Entonces fui yo quien se estremeció. Volvió lentamente junto a la mesa. Observé la rígida línea de sus hombros y su espalda. Había sido una idiota al creer que me valoraba.
—Promete por tu honor que nunca me curarás —dijo, al fin.
—No bastará con mi honor, ya que lo tienes en tan poca estima —respondí, incapaz de contener la bilis de mi herida—. Lo juro por mi vida.
Se llevó la mano al cuello, a la Perla Imperial.
—Eona, he sido educado desde mi nacimiento para no confiar totalmente en nadie. —Hablaba en voz tan baja que apenas era audible a pesar de la corta distancia que nos separaba. Quizá contenía el tono de una disculpa, pero yo no quise escucharla.
—Yo tampoco confío fácilmente en los demás —dije—. Sobre todo si me traicionan.
Me di cuenta de que aquellas palabras le habían dolido profundamente. Se quedó mucho rato inmóvil.

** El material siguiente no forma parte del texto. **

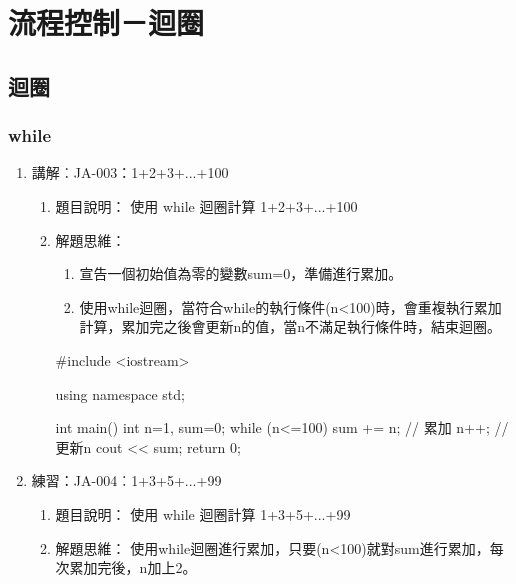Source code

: 
\section{流程控制－迴圈}

\subsection{迴圈}
\subsubsection {while}
\begin{enumerate}
	\item 講解︰JA-003：1+2+3+...+100
		\begin{enumerate}
			\item 題目說明：
			\subitem 使用 while 迴圈計算 1+2+3+...+100
			
			\item 解題思維：
			\begin{enumerate}
				\item 宣告一個初始值為零的變數sum=0，準備進行累加。
				\item 使用while迴圈，當符合while的執行條件(n<100)時，會重複執行累加計算，累加完之後會更新n的值，當n不滿足執行條件時，結束迴圈。
				
			\end{enumerate}
				\begin{cppcode}
				#include <iostream>
				
				using namespace std;
				
				int main()
				{
					int n=1, sum=0;
					while (n<=100) {
						sum += n; // 累加
						n++; // 更新n
					}
					cout << sum;
					return 0;
				}
				
			\end{cppcode}
		\end{enumerate}
		
	\item 練習：JA-004︰1+3+5+...+99
		\begin{enumerate}
			\item 題目說明：
			\subitem 使用 while 迴圈計算 1+3+5+...+99
			
			\item 解題思維：
			\subitem 使用while迴圈進行累加，只要(n<100)就對sum進行累加，每次累加完後，n加上2。

		\end{enumerate}
	
\end{enumerate}


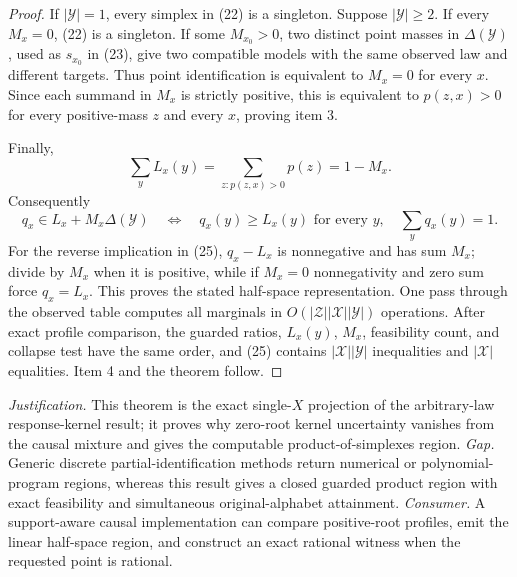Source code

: \documentclass{article}
\begin{document}
\begin{proof}
If \(|\mathcal Y|=1\), every simplex in (22) is a singleton.  Suppose
\(|\mathcal Y|\geq2\).  If every \(M_x=0\), (22) is a singleton.  If
some \(M_{x_0}>0\), two distinct point masses in
\(\Delta(\mathcal Y)\), used as \(s_{x_0}\) in (23), give two compatible
models with the same observed law and different targets.  Thus point
identification is equivalent to \(M_x=0\) for every \(x\).  Since each
summand in \(M_x\) is strictly positive, this is equivalent to
\(p(z,x)>0\) for every positive-mass \(z\) and every \(x\), proving item
3.

Finally,
\[
 \sum_yL_x(y)=\sum_{z:p(z,x)>0}p(z)=1-M_x.
\tag{24}
\]
Consequently
\[
 q_x\in L_x+M_x\Delta(\mathcal Y)
 \quad\Longleftrightarrow\quad
 q_x(y)\geq L_x(y)\text{ for every }y,
 \quad \sum_yq_x(y)=1.
\tag{25}
\]
For the reverse implication in (25), \(q_x-L_x\) is nonnegative and has
sum \(M_x\); divide by \(M_x\) when it is positive, while if \(M_x=0\)
nonnegativity and zero sum force \(q_x=L_x\).  This proves the stated
half-space representation.  One pass through the observed table computes
all marginals in
\(O(|\mathcal Z||\mathcal X||\mathcal Y|)\) operations.  After exact
profile comparison, the guarded ratios, \(L_x(y)\), \(M_x\), feasibility
count, and collapse test have the same order, and (25) contains
\(|\mathcal X||\mathcal Y|\) inequalities and \(|\mathcal X|\)
equalities.  Item 4 and the theorem follow.
\end{proof}
\par\smallskip\noindent \textit{Justification.} This theorem is the exact single-\(X\) projection of the arbitrary-law response-kernel result; it proves why zero-root kernel uncertainty vanishes from the causal mixture and gives the computable product-of-simplexes region. \textit{Gap.} Generic discrete partial-identification methods return numerical or polynomial-program regions, whereas this result gives a closed guarded product region with exact feasibility and simultaneous original-alphabet attainment. \textit{Consumer.} A support-aware causal implementation can compare positive-root profiles, emit the linear half-space region, and construct an exact rational witness when the requested point is rational.
\end{document}
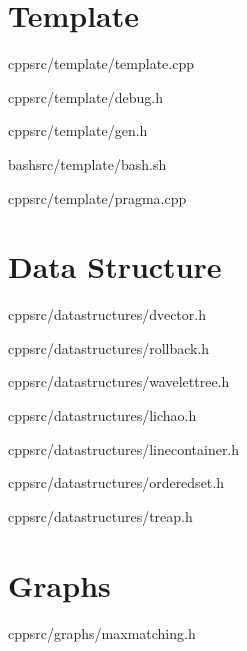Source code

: \documentclass[portrait, 8pt, a4paper, oneside, twocolumn]{extarticle}
\begin{document}
\maketitlepage


\noindent\hrulefill

    \section{Template}

    {}
    {}
    {cpp}{src/template/template.cpp}
    \noindent\hrulefill

    {}
    {}
    {cpp}{src/template/debug.h}
    \noindent\hrulefill

    {}
    {}
    {cpp}{src/template/gen.h}
    \noindent\hrulefill

    {}
    {}
    {bash}{src/template/bash.sh}
    \noindent\hrulefill

    {}
    {}
    {cpp}{src/template/pragma.cpp}
    \noindent\hrulefill

\section{Data Structure}
    {}
    {}
    {cpp}{src/datastructures/dvector.h}
    \noindent\hrulefill

    {}
    {}
    {cpp}{src/datastructures/rollback.h}
    \noindent\hrulefill

    {}
    {}
    {cpp}{src/datastructures/wavelettree.h}
    \noindent\hrulefill

    {}
    {}
    {cpp}{src/datastructures/lichao.h}
    \noindent\hrulefill

    {}
    {}
    {cpp}{src/datastructures/linecontainer.h}
    \noindent\hrulefill

    {}
    {}
    {cpp}{src/datastructures/orderedset.h}
    \noindent\hrulefill

    {}
    {}
    {cpp}{src/datastructures/treap.h}
    \noindent\hrulefill

\section{Graphs}
    {}
    {}
    {cpp}{src/graphs/maxmatching.h}
    \noindent\hrulefill
\end{document}
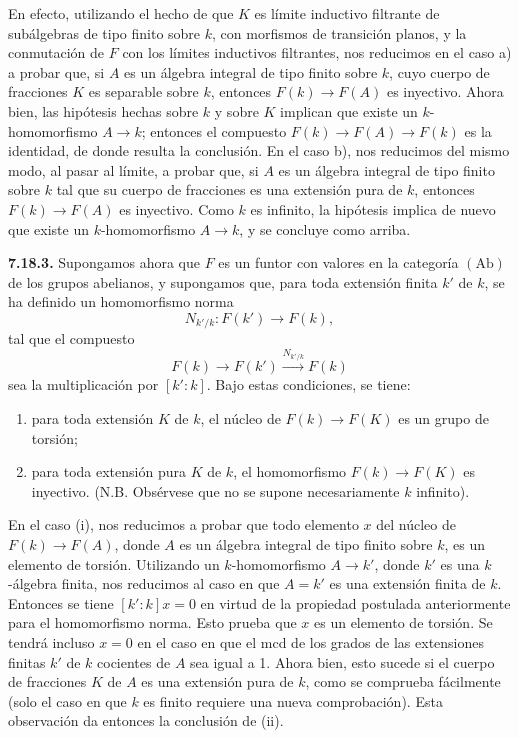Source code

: En efecto, utilizando el hecho de que \(K\) es límite inductivo filtrante de subálgebras de tipo finito sobre \(k\), con morfismos de transición planos, y la conmutación de \(F\) con los límites inductivos filtrantes, nos reducimos en el caso a) a probar que, si \(A\) es un álgebra integral de tipo finito sobre \(k\), cuyo cuerpo de fracciones \(K\) es separable sobre \(k\), entonces \(F(k)\to F(A)\) es inyectivo. Ahora bien, las hipótesis hechas sobre \(k\) y sobre \(K\) implican que existe un \(k\)-homomorfismo \(A\to k\); entonces el compuesto \(F(k)\to F(A)\to F(k)\) es la identidad, de donde resulta la conclusión. En el caso b), nos reducimos del mismo modo, al pasar al límite, a probar que, si \(A\) es un álgebra integral de tipo finito sobre \(k\) tal que su cuerpo de fracciones es una extensión pura de \(k\), entonces \(F(k)\to F(A)\) es inyectivo. Como \(k\) es infinito, la hipótesis implica de nuevo que existe un \(k\)-homomorfismo \(A\to k\), y se concluye como arriba.

\textbf{7.18.3.} Supongamos ahora que \(F\) es un funtor con valores en la categoría \((\mathrm{Ab})\) de los grupos abelianos, y supongamos que, para toda extensión finita \(k'\) de \(k\), se ha definido un homomorfismo norma
\[
  N_{k'/k}:F(k')\longrightarrow F(k),
\]
tal que el compuesto
\[
  F(k)\longrightarrow F(k')\xrightarrow{N_{k'/k}}F(k)
\]
sea la multiplicación por \([k':k]\). Bajo estas condiciones, se tiene:
\begin{enumerate}[label=(\roman*)]
\item para toda extensión \(K\) de \(k\), el núcleo de \(F(k)\to F(K)\) es un grupo de torsión;
\item para toda extensión pura \(K\) de \(k\), el homomorfismo \(F(k)\to F(K)\) es inyectivo. (N.B. Obsérvese que no se supone necesariamente \(k\) infinito).
\end{enumerate}

En el caso (i), nos reducimos a probar que todo elemento \(x\) del núcleo de \(F(k)\to F(A)\), donde \(A\) es un álgebra integral de tipo finito sobre \(k\), es un elemento de torsión. Utilizando un \(k\)-homomorfismo \(A\to k'\), donde \(k'\) es una \(k\)-álgebra finita, nos reducimos al caso en que \(A=k'\) es una extensión finita de \(k\). Entonces se tiene \([k':k]x=0\) en virtud de la propiedad postulada anteriormente para el homomorfismo norma. Esto prueba que \(x\) es un elemento de torsión. Se tendrá incluso \(x=0\) en el caso en que el mcd de los grados de las extensiones finitas \(k'\) de \(k\) cocientes de \(A\) sea igual a 1. Ahora bien, esto sucede si el cuerpo de fracciones \(K\) de \(A\) es una extensión pura de \(k\), como se comprueba fácilmente (solo el caso en que \(k\) es finito requiere una nueva comprobación). Esta observación da entonces la conclusión de (ii).

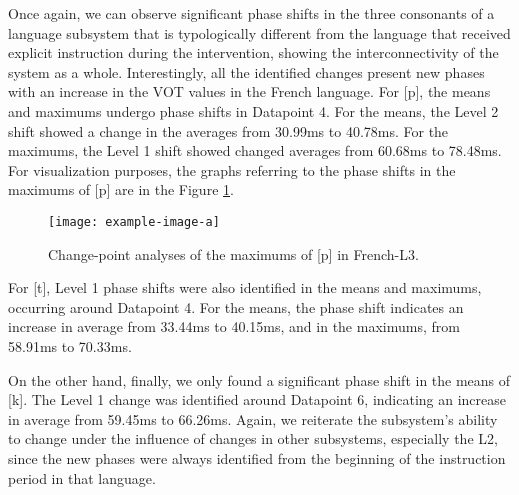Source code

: Once again, we can observe significant phase shifts in the three consonants of
a language subsystem that is typologically different from the language that
received explicit instruction during the intervention, showing the
interconnectivity of the system as a whole. Interestingly, all the identified
changes present new phases with an increase in the VOT values in the French
language. For [p], the means and maximums undergo phase shifts in Datapoint 4.
For the means, the Level 2 shift showed a change in the averages from 30.99ms
to 40.78ms. For the maximums, the Level 1 shift  showed changed averages from
60.68ms to 78.48ms. For visualization purposes, the graphs referring to the
phase shifts in the maximums of [p] are in the Figure \ref{laura-fig06}.

\begin{figure}[h]
\centering
\texttt{[image: example-image-a]}
\caption{Change-point analyses of the maximums of [p] in French-L3.}
\label{laura-fig06}
\end{figure}

For [t], Level 1 phase shifts were also identified in the means and maximums,
occurring around Datapoint 4. For the means, the phase shift indicates an
increase in average from 33.44ms to 40.15ms, and in the maximums, from 58.91ms
to 70.33ms.

On the other hand, finally, we only found a significant phase shift in the
means of [k]. The Level 1 change was identified around Datapoint 6, indicating
an increase in average from 59.45ms to 66.26ms. Again, we reiterate the
subsystem's ability to change under the influence of changes in other
subsystems, especially the L2, since the new phases were always identified from
the beginning of the instruction period in that language.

—Entonces, es buena cosa que la obediencia no requiera confianza —dijo. Se inclinó sobre el mapa, presionando fuertemente el pergamino con el puño cerrado—. Di a Viktor y a sus hombres que vuelvan.
Hice una reverencia y salí. Contuve mi rabia todo lo que pude para impedir que me cayeran las lágrimas que me inundaban los ojos.